When they told me you had a mental illness, I thought they were making excuses for you. I didn’t accept that for you, this had become your norm. I couldn’t understand how refusing treatment or neglecting your well- being was part of the disease.

So much so, that your only impulse became making everyone around you feel just as ugly as you did. That any other way of living was so foreign it terrified you.

The day dysfunction became comfortable was the day you chose to define yourself by it. I knew you were different from others, but not the extent. Your temperament was constantly changing. Slowly you started shutting everyone out until you were left with only the company of your disease. Since then, you don’t live a normal life anymore. You’ve lost all drive to exist as anything but the person who broke.
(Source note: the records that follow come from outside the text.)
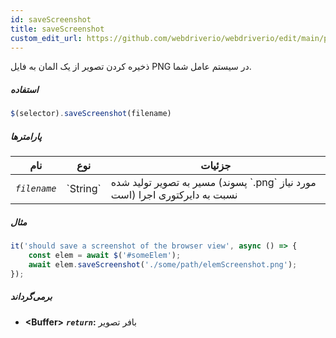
 ```yaml
---
id: saveScreenshot
title: saveScreenshot
custom_edit_url: https://github.com/webdriverio/webdriverio/edit/main/packages/webdriverio/src/commands/element/saveScreenshot.ts
---
```


ذخیره کردن تصویر از یک المان به فایل PNG در سیستم عامل شما.

##### استفاده

```js
$(selector).saveScreenshot(filename)
```

##### پارامترها

<table>
  <thead>
    <tr>
      <th>نام</th><th>نوع</th><th>جزئیات</th>
    </tr>
  </thead>
  <tbody>
    <tr>
      <td><code><var>filename</var></code></td>
      <td>`String`</td>
      <td>مسیر به تصویر تولید شده (پسوند `.png` مورد نیاز است) نسبت به دایرکتوری اجرا</td>
    </tr>
  </tbody>
</table>

##### مثال

```js title="saveScreenshot.js"
it('should save a screenshot of the browser view', async () => {
    const elem = await $('#someElem');
    await elem.saveScreenshot('./some/path/elemScreenshot.png');
});
```

##### برمی‌گرداند

- **&lt;Buffer&gt;**
            **<code><var>return</var></code>:**             بافر تصویر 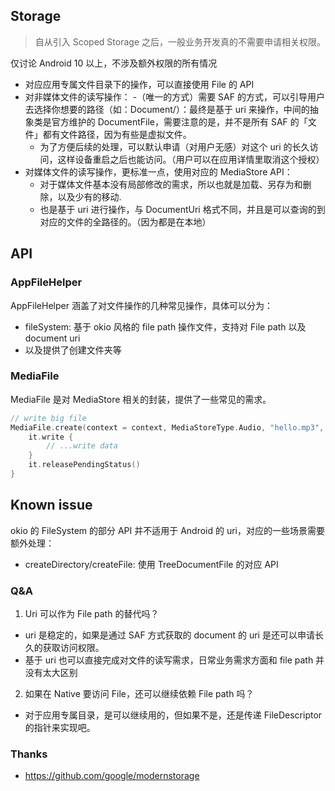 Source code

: ## Storage
> 自从引入 Scoped Storage 之后，一般业务开发真的不需要申请相关权限。

仅讨论 Android 10 以上，不涉及额外权限的所有情况

- 对应应用专属文件目录下的操作，可以直接使用 File 的 API
- 对非媒体文件的读写操作：
  -（唯一的方式）需要 SAF 的方式，可以引导用户去选择你想要的路径（如：Document/）：最终是基于 uri 来操作，中间的抽象类是官方维护的 DocumentFile，需要注意的是，并不是所有 SAF 的「文件」都有文件路径，因为有些是虚拟文件。
  - 为了方便后续的处理，可以默认申请（对用户无感）对这个 uri 的长久访问，这样设备重启之后也能访问。（用户可以在应用详情里取消这个授权）
- 对媒体文件的读写操作，更标准一点，使用对应的 MediaStore API：
  - 对于媒体文件基本没有局部修改的需求，所以也就是加载、另存为和删除，以及少有的移动.
  - 也是基于 uri 进行操作，与 DocumentUri 格式不同，并且是可以查询的到对应的文件的全路径的。（因为都是在本地）

## API
### AppFileHelper

AppFileHelper 涵盖了对文件操作的几种常见操作，具体可以分为：
- fileSystem: 基于 okio 风格的 file path 操作文件，支持对 File path 以及 document uri
- 以及提供了创建文件夹等

### MediaFile

MediaFile 是对 MediaStore 相关的封装，提供了一些常见的需求。

```kotlin
// write big file
MediaFile.create(context = context, MediaStoreType.Audio, "hello.mp3", true).let {
    it.write {
        // ...write data 
    }
    it.releasePendingStatus()
}
```

## Known issue
okio 的 FileSystem 的部分 API 并不适用于 Android 的 uri，对应的一些场景需要额外处理：
- createDirectory/createFile: 使用 TreeDocumentFile 的对应 API

### Q&A

1. Uri 可以作为 File path 的替代吗？
  - uri 是稳定的，如果是通过 SAF 方式获取的 document 的 uri 是还可以申请长久的获取访问权限。
  - 基于 uri 也可以直接完成对文件的读写需求，日常业务需求方面和 file path 并没有太大区别
2. 如果在 Native 要访问 File，还可以继续依赖 File path 吗？
  - 对于应用专属目录，是可以继续用的，但如果不是，还是传递 FileDescriptor 的指针来实现吧。

### Thanks
- https://github.com/google/modernstorage

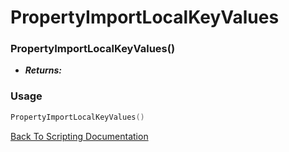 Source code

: # PropertyImportLocalKeyValues

### PropertyImportLocalKeyValues()
- ***Returns:*** 

### Usage

```Lua
PropertyImportLocalKeyValues()
```


[Back To Scripting Documentation](../README.md)
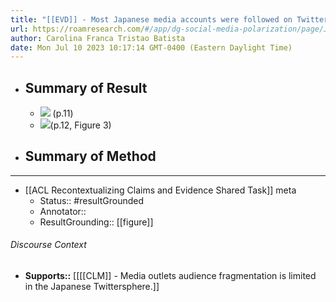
 ```yaml
---
title: "[[EVD]] - Most Japanese media accounts were followed on Twitter by both liberal and conservative users, and the followers of major media accounts overlapped to a significant extent. - [[@kobayashiNewsAudienceFragmentation2019]]"
url: https://roamresearch.com/#/app/dg-social-media-polarization/page/J8B-ui82c
author: Carolina Franca Tristao Batista
date: Mon Jul 10 2023 10:17:14 GMT-0400 (Eastern Daylight Time)
---
```


- ## Summary of Result
    - ![](https://firebasestorage.googleapis.com/v0/b/firescript-577a2.appspot.com/o/imgs%2Fapp%2Fdg-social-media-polarization%2FzXDNt4Tj6m.09.03%20AM.png?alt=media&token=204b3c31-fc4b-49c5-b97f-6fb60eac82fa) (p.11)
    - ![](https://firebasestorage.googleapis.com/v0/b/firescript-577a2.appspot.com/o/imgs%2Fapp%2Fdg-social-media-polarization%2Ffuig1eCOQU.09.16%20AM.png?alt=media&token=a025a4ec-57f3-4b08-aa0d-77edadb83c6b)(p.12, Figure 3)
- ## Summary of Method
- ---
- [[ACL Recontextualizing Claims and Evidence Shared Task]] meta
    - Status:: #resultGrounded
    - Annotator::
    - ResultGrounding:: [[figure]]

###### Discourse Context

- **Supports::** [[[[CLM]] - Media outlets audience fragmentation is limited in the Japanese Twittersphere.]]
I’m sorry you are hurting so much. I’m sorry you are this lost. But we are at a stand still. No one can offer you support until you are willing to accept.

I hope one day you open your eyes long enough to see that you can help yourself out of this cycle. Please don’t be ashamed of your illness anymore. Don’t let it control your life and ruin the lives of others.

Please come home and accept help. We miss the person you used to be.